POSTED: 12/7/10 1:22 PM

Displaying Performances.

Over the coming months I shall be exploring the displaying of my ongoing work. Apart from the odd show here and there, and many performances over the last couple of years, my work now demands a new setting to make it resonate more clearly. I am currently looking into ways of showing the way in which my work relates to directly sound.

Painting and film

Exhibit at Wolfson College 2010

I am also hoping very much to show my work alongside the work of André Thomkins who I believe uniquely explored the coming together of sound and paint. There have been some wonderful big shows recently on visual music, and sound art including a great show I was involved in recently called Eye Music, but none which have really explored painting and sound.

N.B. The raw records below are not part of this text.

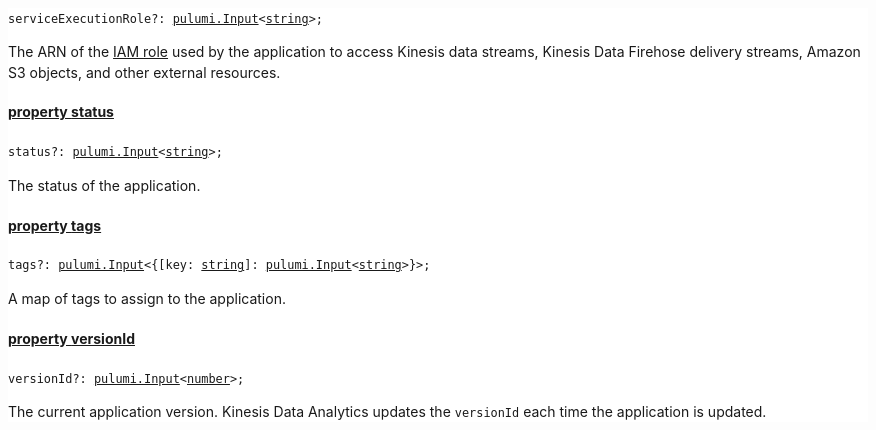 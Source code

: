 <pre class="highlight"><code><span class='kd'></span>serviceExecutionRole?: <a href='/docs/reference/pkg/nodejs/pulumi/pulumi/#Input'>pulumi.Input</a>&lt;<span class='kd'><a href='https://developer.mozilla.org/en-US/docs/Web/JavaScript/Reference/Global_Objects/String'>string</a></span>&gt;;</code></pre>

The ARN of the [IAM role](https://www.terraform.io/docs/providers/aws/r/iam_role.html) used by the application to access Kinesis data streams, Kinesis Data Firehose delivery streams, Amazon S3 objects, and other external resources.

<h4 class="pdoc-member-header" id="ApplicationState-status">
<a class="pdoc-child-name" href="https://github.com/pulumi/pulumi-aws/blob/8e76d72238fd8b6509177ddc684ce7902374d390/sdk/nodejs/kinesisanalyticsv2/application.ts#L398">property <b>status</b></a>
</h4>

<pre class="highlight"><code><span class='kd'></span>status?: <a href='/docs/reference/pkg/nodejs/pulumi/pulumi/#Input'>pulumi.Input</a>&lt;<span class='kd'><a href='https://developer.mozilla.org/en-US/docs/Web/JavaScript/Reference/Global_Objects/String'>string</a></span>&gt;;</code></pre>

The status of the application.

<h4 class="pdoc-member-header" id="ApplicationState-tags">
<a class="pdoc-child-name" href="https://github.com/pulumi/pulumi-aws/blob/8e76d72238fd8b6509177ddc684ce7902374d390/sdk/nodejs/kinesisanalyticsv2/application.ts#L402">property <b>tags</b></a>
</h4>

<pre class="highlight"><code><span class='kd'></span>tags?: <a href='/docs/reference/pkg/nodejs/pulumi/pulumi/#Input'>pulumi.Input</a>&lt;{[key: <span class='kd'><a href='https://developer.mozilla.org/en-US/docs/Web/JavaScript/Reference/Global_Objects/String'>string</a></span>]: <a href='/docs/reference/pkg/nodejs/pulumi/pulumi/#Input'>pulumi.Input</a>&lt;<span class='kd'><a href='https://developer.mozilla.org/en-US/docs/Web/JavaScript/Reference/Global_Objects/String'>string</a></span>&gt;}&gt;;</code></pre>

A map of tags to assign to the application.

<h4 class="pdoc-member-header" id="ApplicationState-versionId">
<a class="pdoc-child-name" href="https://github.com/pulumi/pulumi-aws/blob/8e76d72238fd8b6509177ddc684ce7902374d390/sdk/nodejs/kinesisanalyticsv2/application.ts#L406">property <b>versionId</b></a>
</h4>

<pre class="highlight"><code><span class='kd'></span>versionId?: <a href='/docs/reference/pkg/nodejs/pulumi/pulumi/#Input'>pulumi.Input</a>&lt;<span class='kd'><a href='https://developer.mozilla.org/en-US/docs/Web/JavaScript/Reference/Global_Objects/Number'>number</a></span>&gt;;</code></pre>

The current application version. Kinesis Data Analytics updates the `versionId` each time the application is updated.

Paintings and Film of performance

Show of work in Bank Street Arts in Sheffield 2010

I am always fascinated by Colour as a concept, how it is perceived, the unique way we see it, how it can be created physically and how colour can relate to time via music. All these ideas are being explored in my work at present. This month I will also be collaborating further with Roger and Chris Redgate looking at our work in, relation to Graphic scores, microtonality and art produced via performance. I am also planning performances and installations ,which will use Music, Lasers and maybe poetry too.

POSTED: 11/15/10 3:52 PM

Poetry, Lasers and Time

Earlier this year I collaborated with a composer and poet in Sheffield. We met in a wonderful lively and creative space called Bank Street Arts. The night before I had painted live in Sheffield Cathedral in a formal setting on Perspex to wonderful and complex Organ music by Maurice Durufle and Charles Tournemire.

Steven Chase (the composer) wired up my canvas and the poet’s (Angelina Ayres) table and we set about corresponding to the sounds created. I found it rather an enriching and meditative and timeless experience.

Durufle colours

http://angelinaayers.wordpress.com/2010/06/20/a-poem-a-painter-and-an-electric-fan/

I have always loved poetry that joins the senses whether it be George Herbert, Manley Hopkins or Charles Baudelaire or modern poets such as Wallace Stevens, Jamie McKendrick and Tom Paulin and Last month I went to a wonderful lecture by Seamus Heaney to launch his new book, and it struck me how visual my favorite poetry is.

I will be experimenting with this interaction between poetry, music and visual art further in my Correspondence workshop, taking place next month.  In the last year I have also been collaborating with improvising musicians and also with writer and Hindustani Singer Amit Chaudhuri and I am hoping to bring these musicians together with myself in the coming months.

I am reading a lot about colour at the moment. Strangely there is not a great deal written on the subject. Naturally I have always been fascinated by the idea of a colour in music. Not only my own experiences of it, but the physical spectacle of it and how that in turn can effect the capturing of time in music, art and words. Last month I met with Professor Simon Hooker at the Laser physics department in Oxford University. Excitingly we are thinking of how we can join forces! There will be more news to come with regards to this, next month. Finally, last week I took part in a fascinating Twitter interview with the great performance artist Marina Abramovic who has a show on at the moment at the Lisson Gallery and I asked her about how important the capturing of time was for her in her work. She answered “Time is everything and the longer the duration the better the art.” This resonated with me strongly. Performance and capturing time is now becoming my artwork.